Some of this stuff is decided by contract. I remember a flap just a little while ago over Kevin Williamson being listed as the screenwriter on a movie, even though all he did was some minor touch-up. The producers wanted him listed as the screenwriter because his name is well known among kids (I think he wrote “Scream” and a couple other popular movies). So, they essentially paid off the guys who wrote the original screenplay to allow Williamson’s name to replace theirs.

Or something like that.

Sorry if I was unclear, I thought it was obvious: as dhansen says, it’s usually determined by contract – either the contract with the individual, or the union contract (for example, with the Screenwriters’ Guild.) The union contracts certainly have changed over time, and are different for different countries, which is yet another reason that a film of the 50s made in the UK would not provide any insight into current situation in the US.

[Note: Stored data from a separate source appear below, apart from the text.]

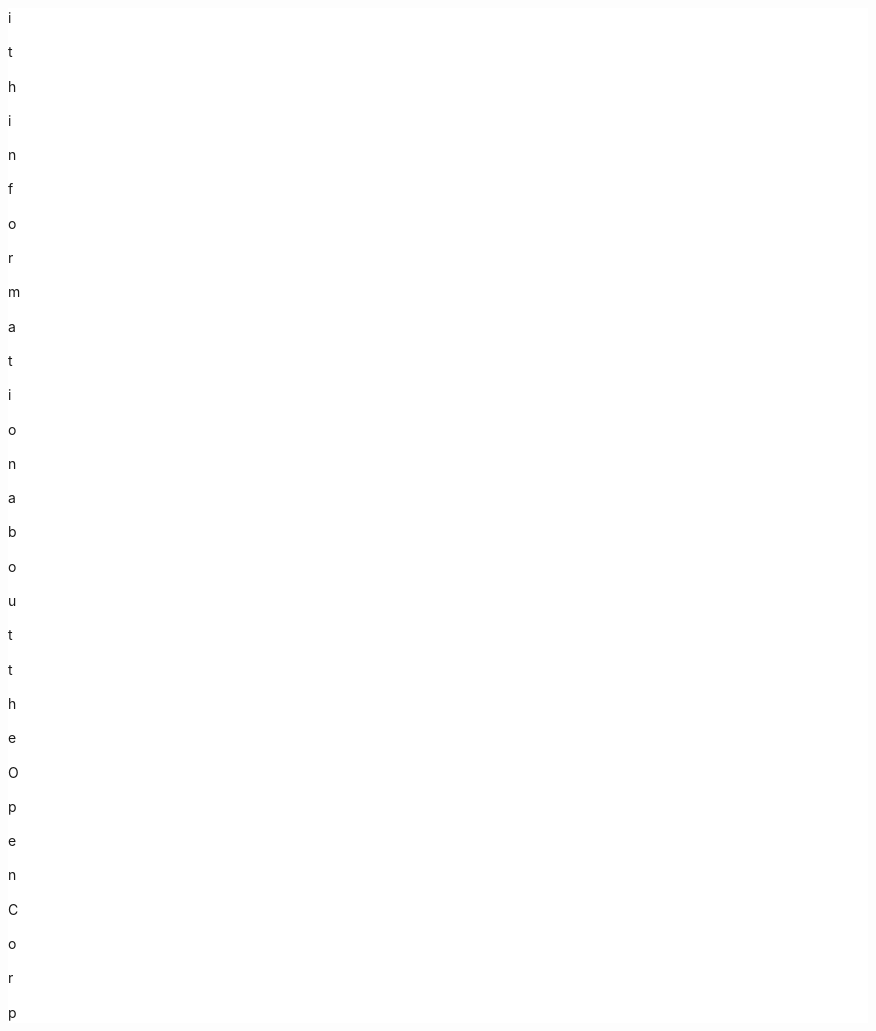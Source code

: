 i

t

h

 

i

n

f

o

r

m

a

t

i

o

n

 

a

b

o

u

t

 

t

h

e

 

O

p

e

n

C

o

r

p
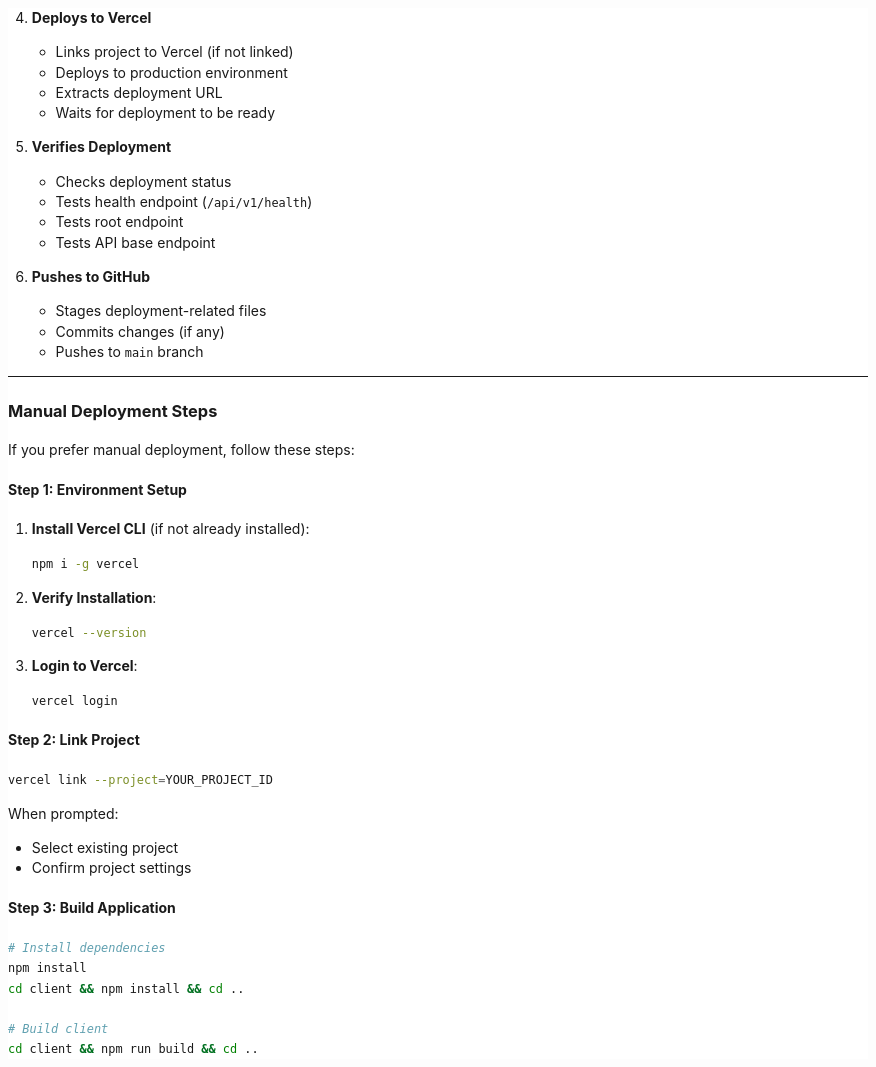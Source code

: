 4. **Deploys to Vercel**
   - Links project to Vercel (if not linked)
   - Deploys to production environment
   - Extracts deployment URL
   - Waits for deployment to be ready

5. **Verifies Deployment**
   - Checks deployment status
   - Tests health endpoint (`/api/v1/health`)
   - Tests root endpoint
   - Tests API base endpoint

6. **Pushes to GitHub**
   - Stages deployment-related files
   - Commits changes (if any)
   - Pushes to `main` branch

---

### Manual Deployment Steps

If you prefer manual deployment, follow these steps:

#### Step 1: Environment Setup

1. **Install Vercel CLI** (if not already installed):
   ```bash
   npm i -g vercel
   ```

2. **Verify Installation**:
   ```bash
   vercel --version
   ```

3. **Login to Vercel**:
   ```bash
   vercel login
   ```

#### Step 2: Link Project

```bash
vercel link --project=YOUR_PROJECT_ID
```

When prompted:
- Select existing project
- Confirm project settings

#### Step 3: Build Application

```bash
# Install dependencies
npm install
cd client && npm install && cd ..

# Build client
cd client && npm run build && cd ..
```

There are probably examples of what your friend describes, where someone received credit for the first draft script when the final script was someone else’s work (THE BRIDGE ON THE RIVER KWAI comes to mind – Pierre Boulle, who spoke no English is listed in the credits as the screenwriter, but that also had a lot to do with the blacklist).

However, there’s no rule that the writer of the original screenplay has to get a credit. Credit disputes are determined by the WGA, which looks at the various drafts to determine what was used and what was not.

everyone responding has pretty much the right idea, but there’s something missing to the question b/c that’s an incredibly dumb thing for a screenwriter to say. there has to be something specific he was referring to. for example two independant people aren’t going to own the rights to adapt a book. the screenwriter was probably saying something about how you have to get permission b/c say for example, joe writes a novel based on a book and gives it to the studio, but it sucks. then bob gives writes a good one without ever seeing joes and it sells. that’s also the reason most studios don’t accept unsolicited screenplays b/c thers’s so many like stories.

maybe the screenwriter, was a fiction writer.

If you want to see an example of uncredited work, go to us.imdb.com/Credits?0109813 and see the uncredited writers for The Flintstones. Only three writers received credit, but there are 31(!) additional uncredited writers there. Some wrote only one line of dialogue, but WGA bylaws limit the number of people who can receive credit for the finished screenplay.